O Cachorro, embora seja um personagem animal, também utiliza muitas expressões mímicas, visto que é interpretado por um ser humano, o que diminui a distância entre animal e homem dentro do espetáculo Vau da Sarapalha. Em muitos momentos em que é repelido pelo primo Ribeiro demonstra com o rosto o seu sofrimento. Já no instante em que o perdigueiro brinca com Argemiro, sua alegria transparece através dos movimentos mímicos. O momento em que o Cachorro Jiló mais usa os movimentos mímicos para expressar a sua dor é quando percebe que os seus dois donos estão cortando o laço de amizade que existia entre eles.

Além dos signos mímicos, os proxêmicos, os signos gestuais, os paralinguísticos e os linguísticos podem comunicar emoções sem que se possa prejudicar o tipo de signo portador principal do significado. Se os signos mímicos e gestuais indicam tristeza e os signos linguísticos e paralinguísticos indicam euforia, só se fará uma interpretação apropriada por meio da análise de todo o conjunto da situação comunicativa manifestada.

Os signos cinéticos mímicos expressos em um espetáculo de teatro só podem ser bem compreendidos quando considerados em conjunto com os demais tipos de signos envolvidos na obra teatral.
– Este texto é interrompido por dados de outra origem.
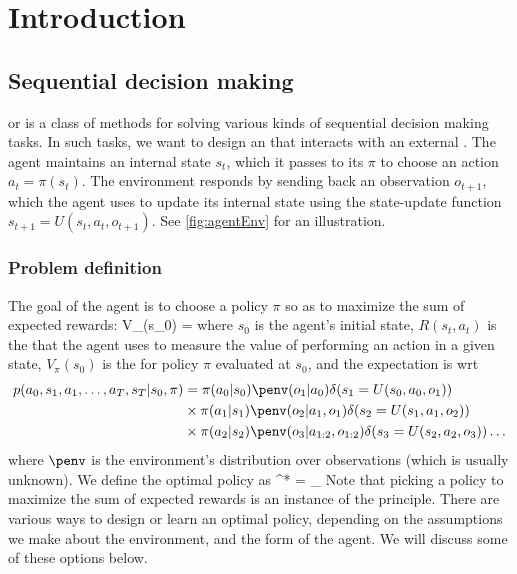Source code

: 
\chapter{Introduction}


\section{Sequential decision making}

or  is a class of methods for solving
various kinds of sequential decision making tasks.
In such tasks, we want to design an  
that interacts with an external .
  The agent maintains an internal state $s_t$, which it passes to its 
  $\pi$ to choose an action $a_{t}=\pi(s_t)$.
  The environment responds by sending back an observation $o_{t+1}$,
  which the agent uses to update its internal state using the state-update
  function $s_{t+1}=U(s_t,a_{t},o_{t+1})$.
  See \cref{fig:agentEnv} for an illustration.


\subsection{Problem definition}
  
The goal of the agent is to choose a policy $\pi$ so as to
maximize the sum of expected rewards:
\be
V_{\pi}(s_0) = 
\label{eqn:valueFn}
\ee
where $s_0$ is the agent's initial state,
$R(s_t,a_t)$ is the  that the agent
uses to measure the value of performing an action in a given state,
$V_{\pi}(s_0)$ is the  for  policy $\pi$ evaluated at $s_0$,
and the expectation is wrt
\begin{align}
p(a_0,s_1,a_1,\ldots,a_T,s_T|s_0,\pi)
&= \pi(a_0|s_0) \penv(o_1|a_0) \delta(s_1=U(s_0,a_0,o_1))  \\
& \times \pi(a_1|s_1) \penv(o_2|a_1,o_1) \delta(s_2=U(s_1,a_1,o_2)) \\
& \times \pi(a_2|s_2) \penv(o_3|a_{1:2},o_{1:2}) \delta(s_3=U(s_2,a_2,o_3)) 
\ldots
\label{eqn:distrib}
\end{align}
where $\penv$ is the environment's distribution over observations 
(which  is usually  unknown).
We define the optimal policy as
\be
\pi^* = \arg\max_{\pi} 
\ee
Note that picking a policy to maximize the sum of expected rewards is an instance
of the   principle.
There are  various ways to design or learn an optimal policy,
depending on the assumptions we make about the environment,
and the form of the agent. We will discuss some of these options below.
Todos os movimentos dos atores agem como elementos portadores de significados. Dessa maneira, com relação aos signos mímicos, é possível se observar quatro moderadores que também têm validade para os signos paralinguísticos. Os moderadores são os seguintes: exageração; atenuação; neutralização; e mascaramento de uma emoção por meio da expressão da face. Segundo Fischer-Lichte (1999), sempre que o grau de cada um desses moderadores se modifica, a mímica é outra e, como consequência, surgem outras possibilidades de significados. Em Vau da Sarapalha, um exemplo de mascaramento é quando Argemiro ao ouvir Ribeiro falar em Luísa, tenta esconder que também a deseja.